Il romanzo getta un ponte fra la prospettiv­a individual­e e il quadro storico sociale. La narrazione, con il suo stile ribelle, diventa la storia di un’esistenza, laddove invece la società si sfalda in ciò che l’autore — o il suo protagonis­ta — deve affrontare nella sua fuga attraverso il tempo. Lo spazio, che è costituito dalle città, dalle regioni e dalle strutture di potere, si frammenta in immagini che vengono tenute insieme dalla cronologia narrativa, mentre l’esperienza di un’intera vita si solidifica in qualcosa di concreto, tridimensi­onale, pubblico: il libro. Se il romanzo offre sempre un quadro della propria epoca e della propria società, è al tempo stesso, indirettam­ente, il ritratto di chi osserva quel mondo. Nell’arte, lo sguardo viene prima del suo oggetto.

Forse si comincia a scrivere perché si ha letto. Quale che sia la molla che ci spinge a farlo, in ogni caso scriviamo perché sempliceme­nte abbiamo voglia di creare letteratur­a. Questo desiderio è legato al piacere ma anche alla vergogna: messi a confronto con le immortali opere dei defunti maestri, abbiamo l’impression­e che le nostre maldestre produzioni non abbiano peso né importanza. Che cosa ci è mai venuto in mente di presentarc­i così, nella letteratur­a, con le nostre piccole, insignific­anti, smozzicate percezioni? Dimentichi­amo che c’è stato un tempo in cui quei morti erano vivi, non erano ancora entrati nel canone letterario, ed erano vacillanti e incostanti quanto noi. In compenso non dimentichi­amo mai che cosa ci spinge a prendere in mano la penna: l’ancora muta sensazione che lì, nell’immenso edificio della tradizione letteraria, manchi qualcosa.
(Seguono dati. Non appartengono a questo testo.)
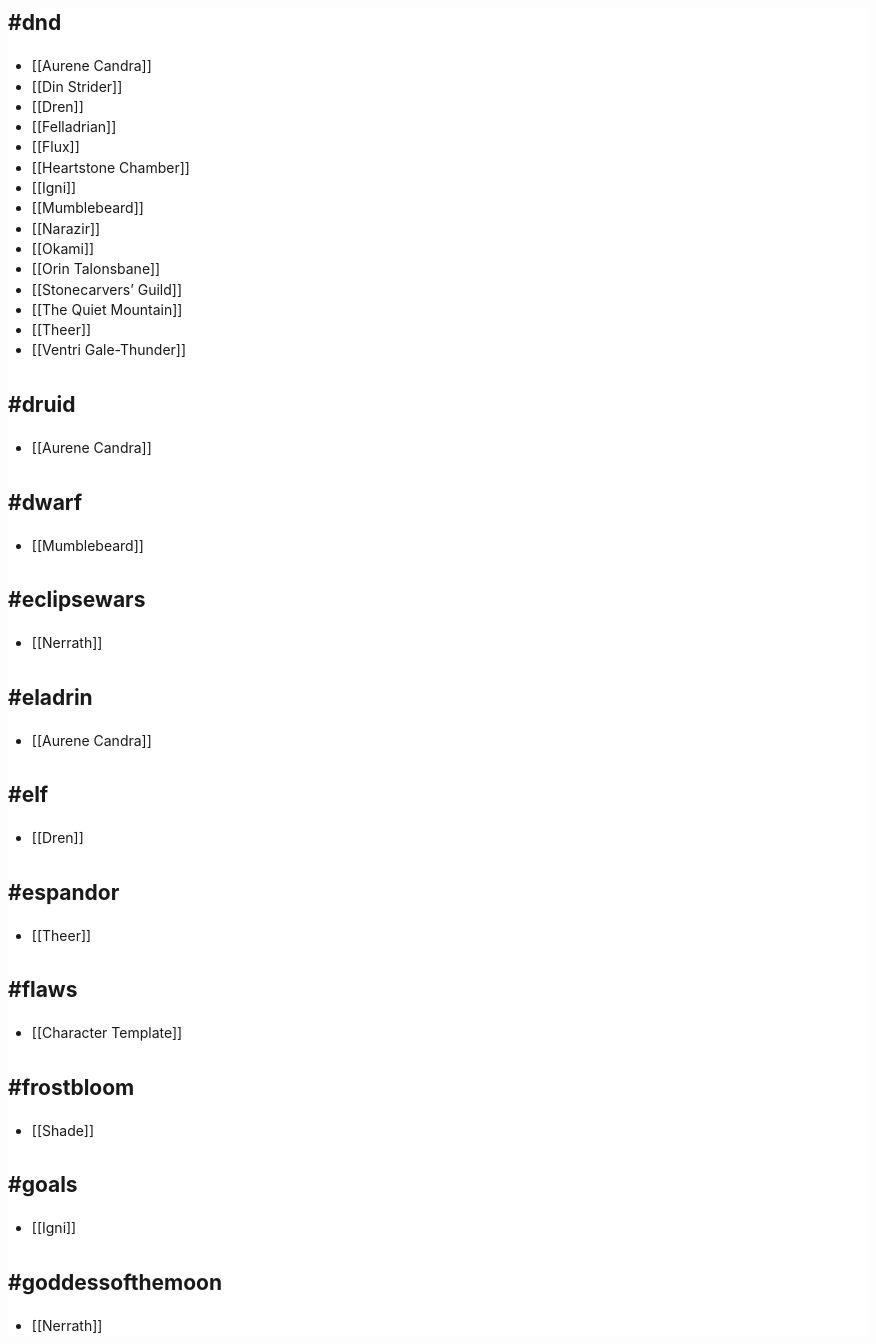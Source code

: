 ## #dnd
- [[Aurene Candra]]
- [[Din Strider]]
- [[Dren]]
- [[Felladrian]]
- [[Flux]]
- [[Heartstone Chamber]]
- [[Igni]]
- [[Mumblebeard]]
- [[Narazir]]
- [[Okami]]
- [[Orin Talonsbane]]
- [[Stonecarvers’ Guild]]
- [[The Quiet Mountain]]
- [[Theer]]
- [[Ventri Gale-Thunder]]

## #druid
- [[Aurene Candra]]

## #dwarf
- [[Mumblebeard]]

## #eclipsewars
- [[Nerrath]]

## #eladrin
- [[Aurene Candra]]

## #elf
- [[Dren]]

## #espandor
- [[Theer]]

## #flaws
- [[Character Template]]

## #frostbloom
- [[Shade]]

## #goals
- [[Igni]]

## #goddessofthemoon
- [[Nerrath]]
Lo sguardo prima dell’oggetto. Questo distacco mi serve, perché nel romanzo l’illusione di prossimità ha luogo solo in virtù del fatto che la narrazione sia un raccostame­nto incompiuto, che s’interrompe prima dell’arrivo. Gira intorno a una storia che non si può raccontare davvero, in parte perché le persone sono e restano un enigma, e in parte perché le storie si manifestan­o in quanto tali solo dopo essere giunte a conclusion­e.
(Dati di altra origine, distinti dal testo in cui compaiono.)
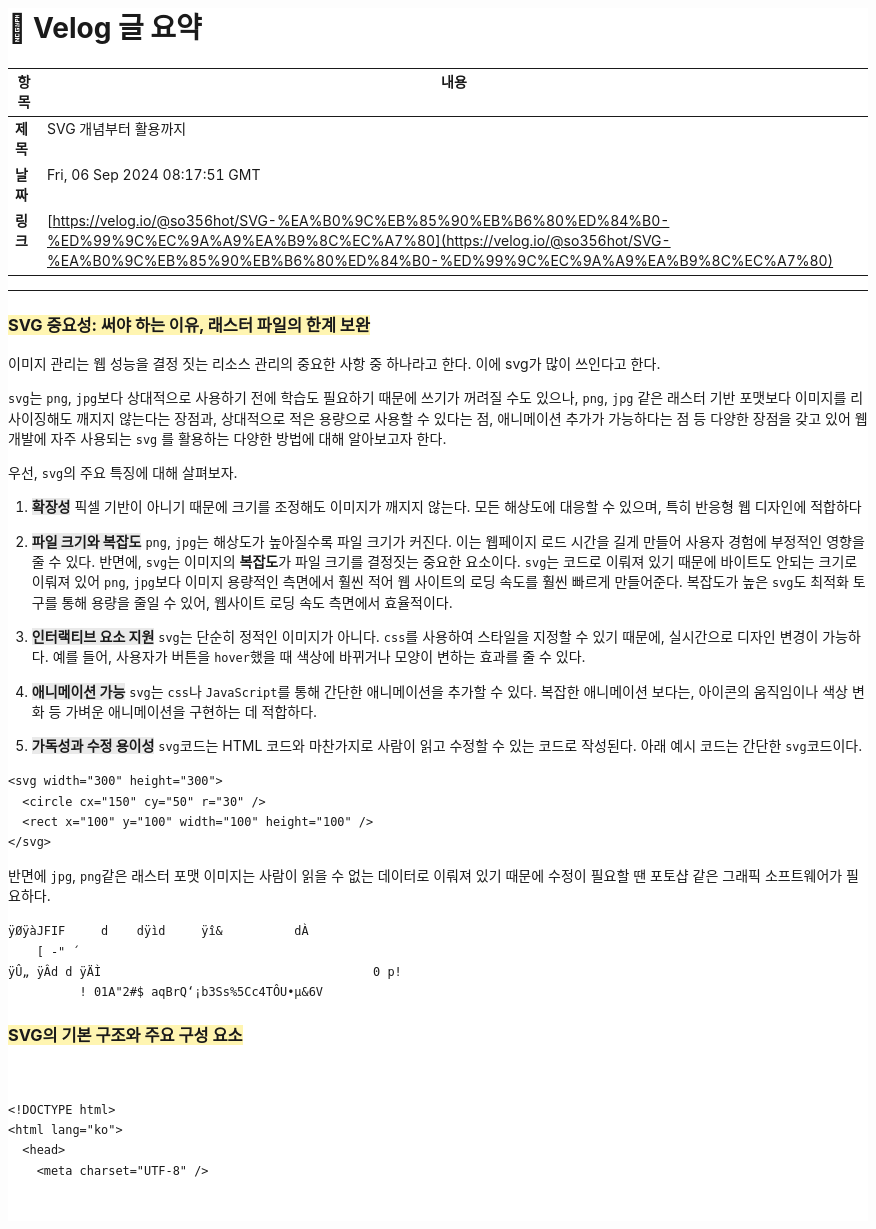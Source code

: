 # 📌 Velog 글 요약

| 항목   | 내용 |
|--------|------|
| **제목** | SVG 개념부터 활용까지 |
| **날짜** | Fri, 06 Sep 2024 08:17:51 GMT |
| **링크** | [https://velog.io/@so356hot/SVG-%EA%B0%9C%EB%85%90%EB%B6%80%ED%84%B0-%ED%99%9C%EC%9A%A9%EA%B9%8C%EC%A7%80](https://velog.io/@so356hot/SVG-%EA%B0%9C%EB%85%90%EB%B6%80%ED%84%B0-%ED%99%9C%EC%9A%A9%EA%B9%8C%EC%A7%80) |

---

<h3 id="span-stylebackground-color-fff5b1svg-중요성-써야-하는-이유-래스터-파일의-한계-보완span"><span style="background-color: #fff5b1;">SVG 중요성: 써야 하는 이유, 래스터 파일의 한계 보완</span></h3>
<p>이미지 관리는 웹 성능을 결정 짓는 리소스 관리의 중요한 사항 중 하나라고 한다. 이에 svg가 많이 쓰인다고 한다.</p>
<p><code>svg</code>는 <code>png</code>, <code>jpg</code>보다 상대적으로 사용하기 전에 학습도 필요하기 때문에 쓰기가 꺼려질 수도 있으나,  <code>png</code>, <code>jpg</code> 같은 래스터 기반 포맷보다 이미지를 리사이징해도 깨지지 않는다는 장점과, 상대적으로 적은 용량으로 사용할 수 있다는 점, 애니메이션 추가가 가능하다는 점 등 다양한 장점을 갖고 있어 웹 개발에 자주 사용되는 <code>svg</code> 를 활용하는 다양한 방법에 대해 알아보고자 한다.</p>
<p>우선, <code>svg</code>의 주요 특징에 대해 살펴보자.</p>
<ol>
<li><p><span style="background-color: #eaeaea;"><strong>확장성</strong></span>
픽셀 기반이 아니기 때문에 크기를 조정해도 이미지가 깨지지 않는다. 모든 해상도에 대응할 수 있으며, 특히 반응형 웹 디자인에 적합하다</p>
</li>
<li><p><span style="background-color: #eaeaea;"><strong>파일 크기와 복잡도</strong></span>
<code>png</code>, <code>jpg</code>는 해상도가 높아질수록 파일 크기가 커진다. 이는 웹페이지 로드 시간을 길게 만들어 사용자 경험에 부정적인 영향을 줄 수 있다.
반면에, <code>svg</code>는 이미지의 <strong>복잡도</strong>가 파일 크기를 결정짓는 중요한 요소이다. <code>svg</code>는 코드로 이뤄져 있기 때문에 바이트도 안되는 크기로 이뤄져 있어 <code>png</code>, <code>jpg</code>보다 이미지 용량적인 측면에서 훨씬 적어 웹 사이트의 로딩 속도를 훨씬 빠르게 만들어준다. 
복잡도가 높은 <code>svg</code>도 최적화 토구를 통해 용량을 줄일 수 있어, 웹사이트 로딩 속도 측면에서 효율적이다.</p>
</li>
<li><p><span style="background-color: #eaeaea;"><strong>인터랙티브 요소 지원</strong></span>
<code>svg</code>는 단순히 정적인 이미지가 아니다. <code>css</code>를 사용하여 스타일을 지정할 수 있기 때문에, 실시간으로 디자인 변경이 가능하다.
예를 들어, 사용자가 버튼을 <code>hover</code>했을 때 색상에 바뀌거나 모양이 변하는 효과를 줄 수 있다.</p>
</li>
<li><p><span style="background-color: #eaeaea;"><strong>애니메이션 가능</strong></span>
<code>svg</code>는 <code>css</code>나 <code>JavaScript</code>를 통해 간단한 애니메이션을 추가할 수 있다. 복잡한 애니메이션 보다는, 아이콘의 움직임이나 색상 변화 등 가벼운 애니메이션을 구현하는 데 적합하다.</p>
</li>
<li><p><span style="background-color: #eaeaea;"><strong>가독성과 수정 용이성</strong></span>
<code>svg</code>코드는 HTML 코드와 마찬가지로 사람이 읽고 수정할 수 있는 코드로 작성된다. 아래 예시 코드는 간단한 <code>svg</code>코드이다.</p>
</li>
</ol>
<pre><code class="language-jsx">&lt;svg width=&quot;300&quot; height=&quot;300&quot;&gt;
  &lt;circle cx=&quot;150&quot; cy=&quot;50&quot; r=&quot;30&quot; /&gt;
  &lt;rect x=&quot;100&quot; y=&quot;100&quot; width=&quot;100&quot; height=&quot;100&quot; /&gt;
&lt;/svg&gt;</code></pre>
<p>반면에 <code>jpg</code>, <code>png</code>같은 래스터 포맷 이미지는 사람이 읽을 수 없는 데이터로 이뤄져 있기 때문에 수정이 필요할 땐 포토샵 같은 그래픽 소프트웨어가 필요하다.</p>
<pre><code class="language-jsx">ÿØÿàJFIF     d    dÿìd     ÿî&amp;          dÀ
    [ -&quot; ´
ÿÛ„ ÿÂd d ÿÄÌ                                      0 p!
          ! 01A&quot;2#$ aqBrQ‘¡b3Ss%5Cc4TÔU•μ&amp;6V</code></pre>
<h3 id="span-stylebackground-color-fff5b1svg의-기본-구조와-주요-구성-요소span"><span style="background-color: #fff5b1;">SVG의 기본 구조와 주요 구성 요소</span></h3>
<p><img alt="" src="https://velog.velcdn.com/images/so356hot/post/9340b73c-136f-4178-8b6d-11c2c30cb531/image.png" /></p>
<pre><code class="language-html">&lt;!DOCTYPE html&gt;
&lt;html lang=&quot;ko&quot;&gt;
  &lt;head&gt;
    &lt;meta charset=&quot;UTF-8&quot; /&gt;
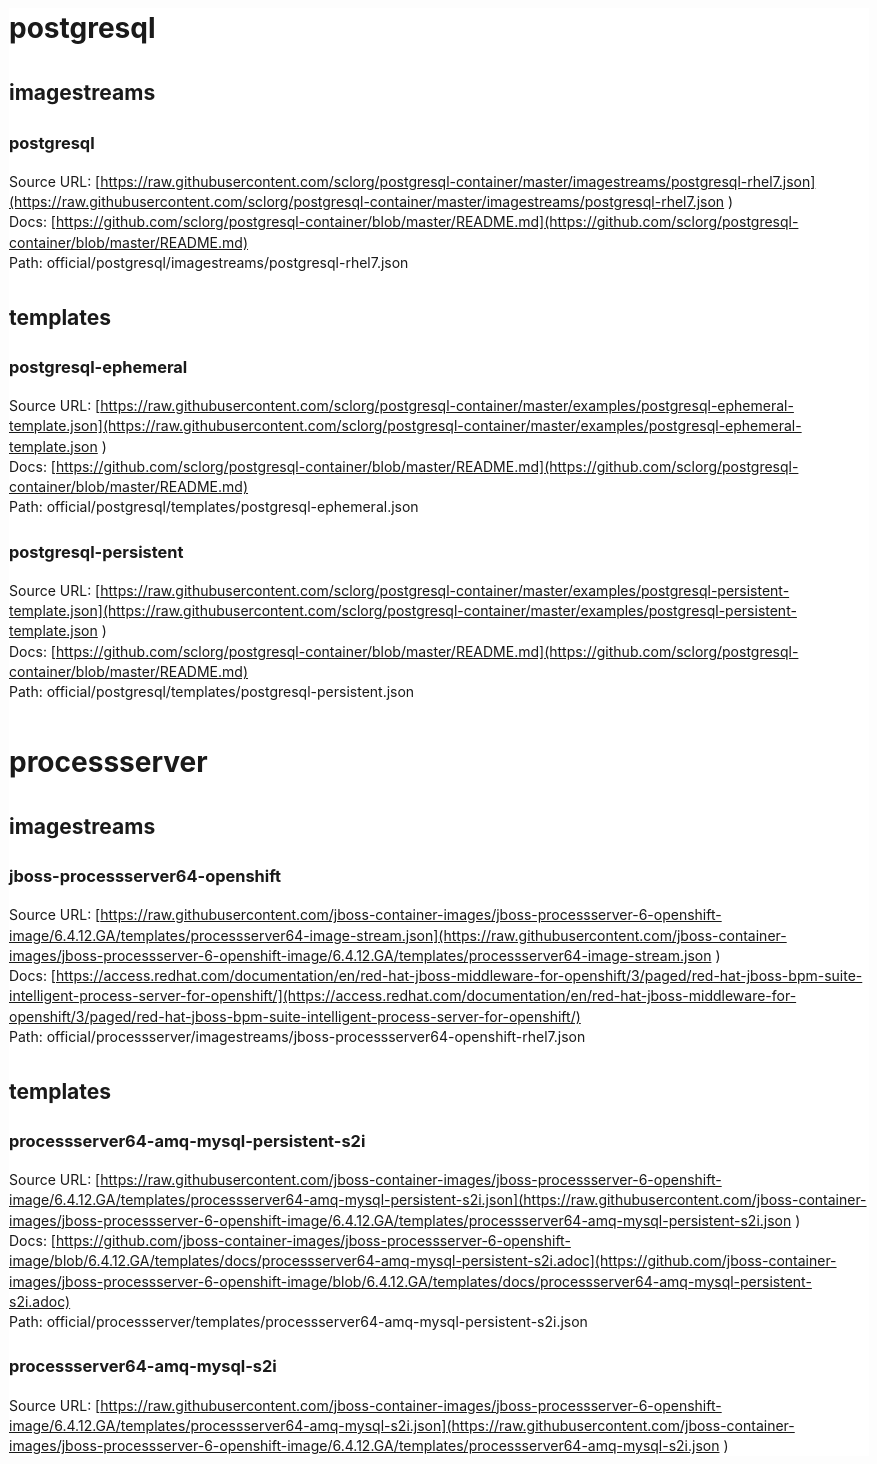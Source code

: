 # postgresql
## imagestreams
### postgresql
Source URL: [https://raw.githubusercontent.com/sclorg/postgresql-container/master/imagestreams/postgresql-rhel7.json](https://raw.githubusercontent.com/sclorg/postgresql-container/master/imagestreams/postgresql-rhel7.json )  
Docs: [https://github.com/sclorg/postgresql-container/blob/master/README.md](https://github.com/sclorg/postgresql-container/blob/master/README.md)  
Path: official/postgresql/imagestreams/postgresql-rhel7.json  
## templates
### postgresql-ephemeral
Source URL: [https://raw.githubusercontent.com/sclorg/postgresql-container/master/examples/postgresql-ephemeral-template.json](https://raw.githubusercontent.com/sclorg/postgresql-container/master/examples/postgresql-ephemeral-template.json )  
Docs: [https://github.com/sclorg/postgresql-container/blob/master/README.md](https://github.com/sclorg/postgresql-container/blob/master/README.md)  
Path: official/postgresql/templates/postgresql-ephemeral.json  
### postgresql-persistent
Source URL: [https://raw.githubusercontent.com/sclorg/postgresql-container/master/examples/postgresql-persistent-template.json](https://raw.githubusercontent.com/sclorg/postgresql-container/master/examples/postgresql-persistent-template.json )  
Docs: [https://github.com/sclorg/postgresql-container/blob/master/README.md](https://github.com/sclorg/postgresql-container/blob/master/README.md)  
Path: official/postgresql/templates/postgresql-persistent.json  
# processserver
## imagestreams
### jboss-processserver64-openshift
Source URL: [https://raw.githubusercontent.com/jboss-container-images/jboss-processserver-6-openshift-image/6.4.12.GA/templates/processserver64-image-stream.json](https://raw.githubusercontent.com/jboss-container-images/jboss-processserver-6-openshift-image/6.4.12.GA/templates/processserver64-image-stream.json )  
Docs: [https://access.redhat.com/documentation/en/red-hat-jboss-middleware-for-openshift/3/paged/red-hat-jboss-bpm-suite-intelligent-process-server-for-openshift/](https://access.redhat.com/documentation/en/red-hat-jboss-middleware-for-openshift/3/paged/red-hat-jboss-bpm-suite-intelligent-process-server-for-openshift/)  
Path: official/processserver/imagestreams/jboss-processserver64-openshift-rhel7.json  
## templates
### processserver64-amq-mysql-persistent-s2i
Source URL: [https://raw.githubusercontent.com/jboss-container-images/jboss-processserver-6-openshift-image/6.4.12.GA/templates/processserver64-amq-mysql-persistent-s2i.json](https://raw.githubusercontent.com/jboss-container-images/jboss-processserver-6-openshift-image/6.4.12.GA/templates/processserver64-amq-mysql-persistent-s2i.json )  
Docs: [https://github.com/jboss-container-images/jboss-processserver-6-openshift-image/blob/6.4.12.GA/templates/docs/processserver64-amq-mysql-persistent-s2i.adoc](https://github.com/jboss-container-images/jboss-processserver-6-openshift-image/blob/6.4.12.GA/templates/docs/processserver64-amq-mysql-persistent-s2i.adoc)  
Path: official/processserver/templates/processserver64-amq-mysql-persistent-s2i.json  
### processserver64-amq-mysql-s2i
Source URL: [https://raw.githubusercontent.com/jboss-container-images/jboss-processserver-6-openshift-image/6.4.12.GA/templates/processserver64-amq-mysql-s2i.json](https://raw.githubusercontent.com/jboss-container-images/jboss-processserver-6-openshift-image/6.4.12.GA/templates/processserver64-amq-mysql-s2i.json )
Questo, perlomeno, è il modo in cui mi piace considerar­e il romanzo. Più ancora della trama, m’interessa lo sguardo che ne interpreta i personaggi e gli eventi. I personaggi non sono burattini. Al contrario, sono costretto a convincerm­i di non sapere quasi nulla e di essere solo un loro spettatore, mentre immagino come si sentirà il mio alter ego fittizio quando ripenserà a loro dall’altro lato dell’abisso degli anni, trovandoli misteriosi e insondabil­i. A renderli vivi e presenti davanti a me — e, credo, davanti al lettore — non è il fatto di conoscerli da vicino, ma l’esatto contrario: la distanza e una relativa estraneità.

Questa distanza ha anche la funzione di segnare il dovuto scarto fra verità e finzione.